PinPoint / Finetuning /README.md
anonymous-upload-neurips-2025's picture
Upload 221 files
88c922f verified

OpenCLIP

This is a fork of OpenCLIP used to fine-tune CLIP models with PinPoint counterfactuals. Refer to the original repository for more details on open_clip.

Installation

pip install open_clip_torch

Pretrained models

For LAION-pretrained models, download and place them in the ./pretrained_models (this can be done with open_clip CLI interface)/

Sample single-process running code:

To finetune CLIP models on CC3M:

python -m open_clip_train.main \
    --save-frequency 1 \
    --zeroshot-frequency 1 \
    --report-to tensorboard \
    --train-data="..path_to_image_list.csv" \
    --csv-img-key="Image_ID" \
    --csv-caption-key="Caption" \
    --val-data="/path/to/validation_data.csv"  \
    --imagenet-val="/path/to/imagenet/root/val/" \
    --warmup 10000 \
    --batch-size=128 \
    --accum_freq=10 \
    --lr=5e-06 \
    --wd=0.1 \
    --epochs=410 \
    --workers=8 \
    --pretrained_model="pretrained_models/vit_b16_laion2b.pth" \
    --model ViT-B-16

Note: imagenet-val is the path to the validation set of ImageNet for zero-shot evaluation, not the training set!
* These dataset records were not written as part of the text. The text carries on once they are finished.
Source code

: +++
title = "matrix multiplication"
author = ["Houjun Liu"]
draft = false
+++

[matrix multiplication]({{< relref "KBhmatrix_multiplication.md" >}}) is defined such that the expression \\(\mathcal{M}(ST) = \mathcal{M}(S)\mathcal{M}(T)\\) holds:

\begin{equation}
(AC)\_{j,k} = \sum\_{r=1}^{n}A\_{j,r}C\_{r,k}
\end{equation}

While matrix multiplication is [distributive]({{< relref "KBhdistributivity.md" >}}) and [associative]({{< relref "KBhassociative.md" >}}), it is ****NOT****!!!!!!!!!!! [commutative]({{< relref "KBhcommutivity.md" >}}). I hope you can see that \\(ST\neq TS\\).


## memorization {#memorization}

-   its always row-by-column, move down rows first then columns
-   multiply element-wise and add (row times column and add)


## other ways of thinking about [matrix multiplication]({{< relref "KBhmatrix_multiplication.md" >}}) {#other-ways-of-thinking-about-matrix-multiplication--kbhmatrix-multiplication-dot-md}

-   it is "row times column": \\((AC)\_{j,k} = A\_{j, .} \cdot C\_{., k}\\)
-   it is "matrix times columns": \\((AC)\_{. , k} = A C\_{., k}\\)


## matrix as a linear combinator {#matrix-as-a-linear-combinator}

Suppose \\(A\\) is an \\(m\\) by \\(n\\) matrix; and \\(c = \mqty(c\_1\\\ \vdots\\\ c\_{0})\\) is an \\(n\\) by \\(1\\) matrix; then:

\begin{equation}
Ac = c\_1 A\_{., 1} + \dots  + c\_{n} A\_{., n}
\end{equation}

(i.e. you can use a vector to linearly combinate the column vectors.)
You can remove this argument if you do not want to perform zero-shot evaluation on ImageNet throughout training. Note that the val folder should contain subfolders. If it does not, please use this script.

Note: the train_data should point to a *.csv file that contains the filelist with generated images in the following format: ÌMAGE_ID IMAGE_CAPTION, separated by '\t'. You can find the lists for our in-painted data under ./annotations.